### ABOUT THIS EXERCISE
When a line of the listing below has the string "resource" in it, copy that line.
━━━
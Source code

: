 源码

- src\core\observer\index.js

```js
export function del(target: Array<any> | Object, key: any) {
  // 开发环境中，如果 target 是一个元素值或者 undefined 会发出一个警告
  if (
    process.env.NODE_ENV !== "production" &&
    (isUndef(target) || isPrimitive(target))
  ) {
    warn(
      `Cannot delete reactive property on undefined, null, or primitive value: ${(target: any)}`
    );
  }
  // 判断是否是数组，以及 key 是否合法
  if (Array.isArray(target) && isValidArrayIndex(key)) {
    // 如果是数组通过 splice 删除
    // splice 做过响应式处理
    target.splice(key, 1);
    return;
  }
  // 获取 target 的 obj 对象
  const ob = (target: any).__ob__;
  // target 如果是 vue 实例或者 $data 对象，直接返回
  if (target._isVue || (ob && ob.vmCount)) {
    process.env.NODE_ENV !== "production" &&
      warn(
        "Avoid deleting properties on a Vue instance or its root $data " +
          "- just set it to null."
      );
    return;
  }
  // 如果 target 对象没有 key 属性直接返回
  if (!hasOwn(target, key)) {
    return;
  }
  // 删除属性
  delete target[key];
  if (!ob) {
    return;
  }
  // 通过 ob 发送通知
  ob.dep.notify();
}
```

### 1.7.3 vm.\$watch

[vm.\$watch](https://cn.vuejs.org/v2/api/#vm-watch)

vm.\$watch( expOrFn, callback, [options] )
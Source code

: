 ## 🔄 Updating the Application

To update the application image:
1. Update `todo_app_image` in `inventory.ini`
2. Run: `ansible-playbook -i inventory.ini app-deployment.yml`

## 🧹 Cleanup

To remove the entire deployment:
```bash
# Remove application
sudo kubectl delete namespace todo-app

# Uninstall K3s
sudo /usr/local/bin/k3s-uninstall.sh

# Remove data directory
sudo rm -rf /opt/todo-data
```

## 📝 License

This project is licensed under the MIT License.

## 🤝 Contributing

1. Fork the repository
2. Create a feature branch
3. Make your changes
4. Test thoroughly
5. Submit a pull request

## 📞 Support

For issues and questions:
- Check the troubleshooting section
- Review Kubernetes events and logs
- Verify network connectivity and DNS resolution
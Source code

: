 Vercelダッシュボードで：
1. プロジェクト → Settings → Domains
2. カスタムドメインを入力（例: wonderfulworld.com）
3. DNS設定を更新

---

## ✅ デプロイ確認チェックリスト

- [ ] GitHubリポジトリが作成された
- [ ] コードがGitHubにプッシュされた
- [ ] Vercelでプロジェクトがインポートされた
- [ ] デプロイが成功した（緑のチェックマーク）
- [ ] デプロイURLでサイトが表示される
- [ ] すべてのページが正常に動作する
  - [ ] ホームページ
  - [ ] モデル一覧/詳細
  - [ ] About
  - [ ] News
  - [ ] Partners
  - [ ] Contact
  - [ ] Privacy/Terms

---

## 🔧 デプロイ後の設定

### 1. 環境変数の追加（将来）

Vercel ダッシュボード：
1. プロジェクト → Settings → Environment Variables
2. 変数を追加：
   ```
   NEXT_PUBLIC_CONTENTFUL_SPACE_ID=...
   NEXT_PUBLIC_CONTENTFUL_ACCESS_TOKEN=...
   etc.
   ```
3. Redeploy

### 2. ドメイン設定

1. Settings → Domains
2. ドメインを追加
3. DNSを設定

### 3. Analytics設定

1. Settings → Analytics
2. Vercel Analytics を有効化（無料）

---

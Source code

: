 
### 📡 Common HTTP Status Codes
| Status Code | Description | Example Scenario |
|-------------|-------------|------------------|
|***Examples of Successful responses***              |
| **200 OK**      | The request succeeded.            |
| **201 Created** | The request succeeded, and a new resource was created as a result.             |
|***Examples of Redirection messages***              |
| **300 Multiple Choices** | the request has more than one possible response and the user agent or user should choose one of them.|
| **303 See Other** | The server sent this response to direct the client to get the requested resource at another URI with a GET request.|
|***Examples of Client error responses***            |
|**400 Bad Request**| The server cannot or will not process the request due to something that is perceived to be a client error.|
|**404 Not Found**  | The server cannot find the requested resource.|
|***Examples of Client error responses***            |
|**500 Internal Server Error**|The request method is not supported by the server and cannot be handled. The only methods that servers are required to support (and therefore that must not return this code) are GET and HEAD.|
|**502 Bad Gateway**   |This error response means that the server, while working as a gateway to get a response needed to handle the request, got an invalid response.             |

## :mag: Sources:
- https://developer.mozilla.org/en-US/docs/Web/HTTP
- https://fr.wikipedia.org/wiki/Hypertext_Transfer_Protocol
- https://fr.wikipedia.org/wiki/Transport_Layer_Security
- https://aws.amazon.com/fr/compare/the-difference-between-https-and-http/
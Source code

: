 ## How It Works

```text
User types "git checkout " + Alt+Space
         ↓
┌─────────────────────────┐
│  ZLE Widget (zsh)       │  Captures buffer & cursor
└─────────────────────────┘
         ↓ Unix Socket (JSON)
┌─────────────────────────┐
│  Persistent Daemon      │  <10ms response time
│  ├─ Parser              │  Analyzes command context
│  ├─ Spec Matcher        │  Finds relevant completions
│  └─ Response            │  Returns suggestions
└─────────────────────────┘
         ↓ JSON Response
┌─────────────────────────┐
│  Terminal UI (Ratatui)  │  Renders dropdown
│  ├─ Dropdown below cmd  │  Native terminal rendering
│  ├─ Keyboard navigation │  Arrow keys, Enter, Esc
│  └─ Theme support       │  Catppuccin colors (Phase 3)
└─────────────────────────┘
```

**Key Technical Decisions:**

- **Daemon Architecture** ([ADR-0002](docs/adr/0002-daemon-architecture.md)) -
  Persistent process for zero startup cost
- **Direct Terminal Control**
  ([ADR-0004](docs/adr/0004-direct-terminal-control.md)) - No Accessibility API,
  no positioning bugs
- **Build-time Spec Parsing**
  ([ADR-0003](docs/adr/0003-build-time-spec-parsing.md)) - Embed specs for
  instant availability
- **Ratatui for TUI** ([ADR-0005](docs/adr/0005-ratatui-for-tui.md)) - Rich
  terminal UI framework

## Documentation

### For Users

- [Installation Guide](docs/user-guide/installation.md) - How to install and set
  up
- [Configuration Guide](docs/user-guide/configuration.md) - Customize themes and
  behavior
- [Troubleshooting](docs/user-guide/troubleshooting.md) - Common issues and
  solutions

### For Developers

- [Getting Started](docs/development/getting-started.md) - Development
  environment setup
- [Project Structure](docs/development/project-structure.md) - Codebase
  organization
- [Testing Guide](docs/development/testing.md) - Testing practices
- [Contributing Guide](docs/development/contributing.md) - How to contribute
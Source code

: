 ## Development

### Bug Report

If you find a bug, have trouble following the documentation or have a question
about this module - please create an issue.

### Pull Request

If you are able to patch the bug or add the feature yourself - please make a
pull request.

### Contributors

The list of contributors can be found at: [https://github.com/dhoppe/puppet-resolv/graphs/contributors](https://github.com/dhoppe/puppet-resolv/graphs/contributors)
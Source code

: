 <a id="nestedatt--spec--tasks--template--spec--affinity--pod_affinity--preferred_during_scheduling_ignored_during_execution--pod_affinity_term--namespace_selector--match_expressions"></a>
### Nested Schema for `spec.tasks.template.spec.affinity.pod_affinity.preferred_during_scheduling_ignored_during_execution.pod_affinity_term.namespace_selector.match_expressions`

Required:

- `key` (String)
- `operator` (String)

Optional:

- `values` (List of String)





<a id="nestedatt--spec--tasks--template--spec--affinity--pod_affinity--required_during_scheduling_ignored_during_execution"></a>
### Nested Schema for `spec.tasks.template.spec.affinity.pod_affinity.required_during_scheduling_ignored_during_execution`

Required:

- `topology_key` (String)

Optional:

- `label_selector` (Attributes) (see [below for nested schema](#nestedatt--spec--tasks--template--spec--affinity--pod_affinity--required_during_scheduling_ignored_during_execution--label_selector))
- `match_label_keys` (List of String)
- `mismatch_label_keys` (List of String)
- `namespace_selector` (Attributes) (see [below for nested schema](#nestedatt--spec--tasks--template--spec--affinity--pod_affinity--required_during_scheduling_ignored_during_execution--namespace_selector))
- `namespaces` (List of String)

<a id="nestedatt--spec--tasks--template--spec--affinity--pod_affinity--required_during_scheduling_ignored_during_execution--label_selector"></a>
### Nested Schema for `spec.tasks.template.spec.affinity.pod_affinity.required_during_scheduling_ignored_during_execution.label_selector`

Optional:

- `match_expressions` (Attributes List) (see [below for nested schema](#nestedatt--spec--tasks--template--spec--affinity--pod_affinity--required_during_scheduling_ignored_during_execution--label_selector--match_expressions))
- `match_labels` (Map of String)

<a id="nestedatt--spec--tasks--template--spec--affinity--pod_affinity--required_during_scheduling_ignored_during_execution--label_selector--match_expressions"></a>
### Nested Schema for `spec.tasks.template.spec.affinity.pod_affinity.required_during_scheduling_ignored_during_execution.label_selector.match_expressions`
━━━
### SOLUTION FOR THIS PROBLEM
| **201 Created** | The request succeeded, and a new resource was created as a result.             |
| **303 See Other** | The server sent this response to direct the client to get the requested resource at another URI with a GET request.|
|**404 Not Found**  | The server cannot find the requested resource.|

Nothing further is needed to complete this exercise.